To do
Filter this listing down to the lines that contain the word "smooth", and copy them.

---- Records for the exercise

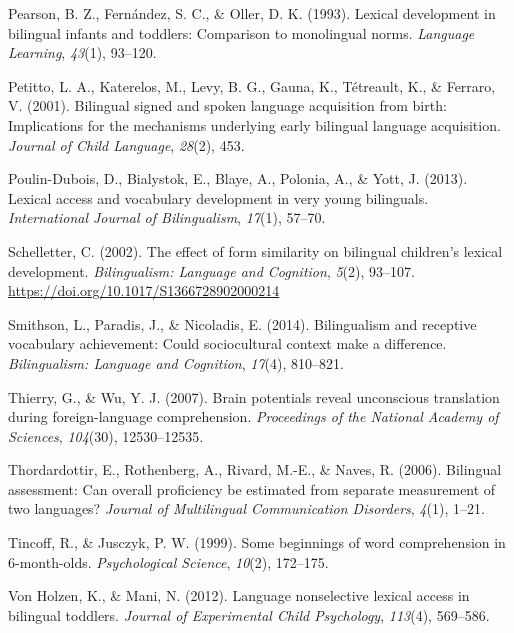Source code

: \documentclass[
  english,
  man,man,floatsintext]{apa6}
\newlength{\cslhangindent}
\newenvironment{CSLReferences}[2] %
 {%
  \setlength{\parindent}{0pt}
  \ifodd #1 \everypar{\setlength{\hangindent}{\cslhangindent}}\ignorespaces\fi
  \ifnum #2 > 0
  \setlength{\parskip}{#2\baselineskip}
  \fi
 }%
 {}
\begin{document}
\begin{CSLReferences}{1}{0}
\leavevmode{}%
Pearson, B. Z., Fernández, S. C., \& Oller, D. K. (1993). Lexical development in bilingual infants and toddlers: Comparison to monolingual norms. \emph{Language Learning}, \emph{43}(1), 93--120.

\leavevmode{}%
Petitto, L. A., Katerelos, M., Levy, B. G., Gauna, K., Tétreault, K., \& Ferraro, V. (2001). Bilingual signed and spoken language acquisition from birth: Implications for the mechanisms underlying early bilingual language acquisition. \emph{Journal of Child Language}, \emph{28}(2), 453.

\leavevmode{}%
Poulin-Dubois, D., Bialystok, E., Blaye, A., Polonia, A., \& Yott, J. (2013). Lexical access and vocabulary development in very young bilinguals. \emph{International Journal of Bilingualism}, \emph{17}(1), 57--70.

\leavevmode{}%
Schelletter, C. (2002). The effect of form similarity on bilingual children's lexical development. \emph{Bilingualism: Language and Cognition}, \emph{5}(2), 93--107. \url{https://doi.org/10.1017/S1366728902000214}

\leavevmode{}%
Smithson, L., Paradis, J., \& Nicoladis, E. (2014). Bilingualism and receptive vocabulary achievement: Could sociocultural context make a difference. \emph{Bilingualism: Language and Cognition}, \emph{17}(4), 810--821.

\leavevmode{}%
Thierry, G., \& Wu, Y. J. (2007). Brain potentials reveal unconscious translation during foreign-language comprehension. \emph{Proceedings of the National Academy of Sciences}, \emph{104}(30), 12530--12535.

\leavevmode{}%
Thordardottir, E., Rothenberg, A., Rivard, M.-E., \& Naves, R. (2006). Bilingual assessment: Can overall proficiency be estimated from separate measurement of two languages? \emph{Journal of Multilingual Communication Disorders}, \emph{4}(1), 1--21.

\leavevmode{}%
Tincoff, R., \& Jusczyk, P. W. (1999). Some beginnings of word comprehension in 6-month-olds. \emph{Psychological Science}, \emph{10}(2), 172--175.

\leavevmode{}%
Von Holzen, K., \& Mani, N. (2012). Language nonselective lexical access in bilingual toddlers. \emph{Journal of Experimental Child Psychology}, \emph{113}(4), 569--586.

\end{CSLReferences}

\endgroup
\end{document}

--------
---- Records for the exercise

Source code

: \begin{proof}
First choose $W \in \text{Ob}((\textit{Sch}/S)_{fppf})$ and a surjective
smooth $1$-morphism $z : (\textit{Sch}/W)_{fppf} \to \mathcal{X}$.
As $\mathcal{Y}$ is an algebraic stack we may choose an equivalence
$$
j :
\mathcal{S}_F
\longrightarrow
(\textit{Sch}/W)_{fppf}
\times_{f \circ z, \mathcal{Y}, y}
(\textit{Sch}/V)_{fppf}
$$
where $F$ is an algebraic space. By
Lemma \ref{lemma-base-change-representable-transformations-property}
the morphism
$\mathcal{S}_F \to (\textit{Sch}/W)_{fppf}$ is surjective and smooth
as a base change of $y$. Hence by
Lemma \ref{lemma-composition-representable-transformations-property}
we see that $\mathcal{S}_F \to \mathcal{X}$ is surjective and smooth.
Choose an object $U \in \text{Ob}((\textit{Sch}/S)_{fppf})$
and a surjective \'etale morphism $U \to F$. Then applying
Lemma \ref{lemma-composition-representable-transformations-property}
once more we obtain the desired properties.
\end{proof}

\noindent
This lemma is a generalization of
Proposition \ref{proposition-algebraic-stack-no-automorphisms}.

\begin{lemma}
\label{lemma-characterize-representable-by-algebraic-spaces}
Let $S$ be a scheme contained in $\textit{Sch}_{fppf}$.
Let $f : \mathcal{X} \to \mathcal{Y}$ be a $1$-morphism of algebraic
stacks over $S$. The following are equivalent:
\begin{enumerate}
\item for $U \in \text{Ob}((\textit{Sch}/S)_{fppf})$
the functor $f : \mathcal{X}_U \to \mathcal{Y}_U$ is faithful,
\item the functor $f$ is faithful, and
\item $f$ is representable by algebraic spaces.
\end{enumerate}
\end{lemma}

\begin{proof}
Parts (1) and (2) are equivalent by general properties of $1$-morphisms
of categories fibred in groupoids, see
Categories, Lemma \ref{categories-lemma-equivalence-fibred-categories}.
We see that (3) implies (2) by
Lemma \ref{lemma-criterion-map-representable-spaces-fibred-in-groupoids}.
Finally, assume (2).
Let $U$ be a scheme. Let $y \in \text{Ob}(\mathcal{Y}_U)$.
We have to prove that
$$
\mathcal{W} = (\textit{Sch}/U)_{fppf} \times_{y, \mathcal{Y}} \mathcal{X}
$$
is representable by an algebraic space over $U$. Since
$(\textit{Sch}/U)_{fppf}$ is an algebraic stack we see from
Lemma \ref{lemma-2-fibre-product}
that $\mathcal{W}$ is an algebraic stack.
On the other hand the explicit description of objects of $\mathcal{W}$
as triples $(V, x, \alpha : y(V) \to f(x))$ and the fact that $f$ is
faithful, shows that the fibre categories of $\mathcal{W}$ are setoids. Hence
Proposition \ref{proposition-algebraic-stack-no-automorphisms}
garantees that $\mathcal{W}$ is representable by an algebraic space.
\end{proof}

--------

Response to the task
smooth $1$-morphism $z : (\textit{Sch}/W)_{fppf} \to \mathcal{X}$.
$\mathcal{S}_F \to (\textit{Sch}/W)_{fppf}$ is surjective and smooth
we see that $\mathcal{S}_F \to \mathcal{X}$ is surjective and smooth.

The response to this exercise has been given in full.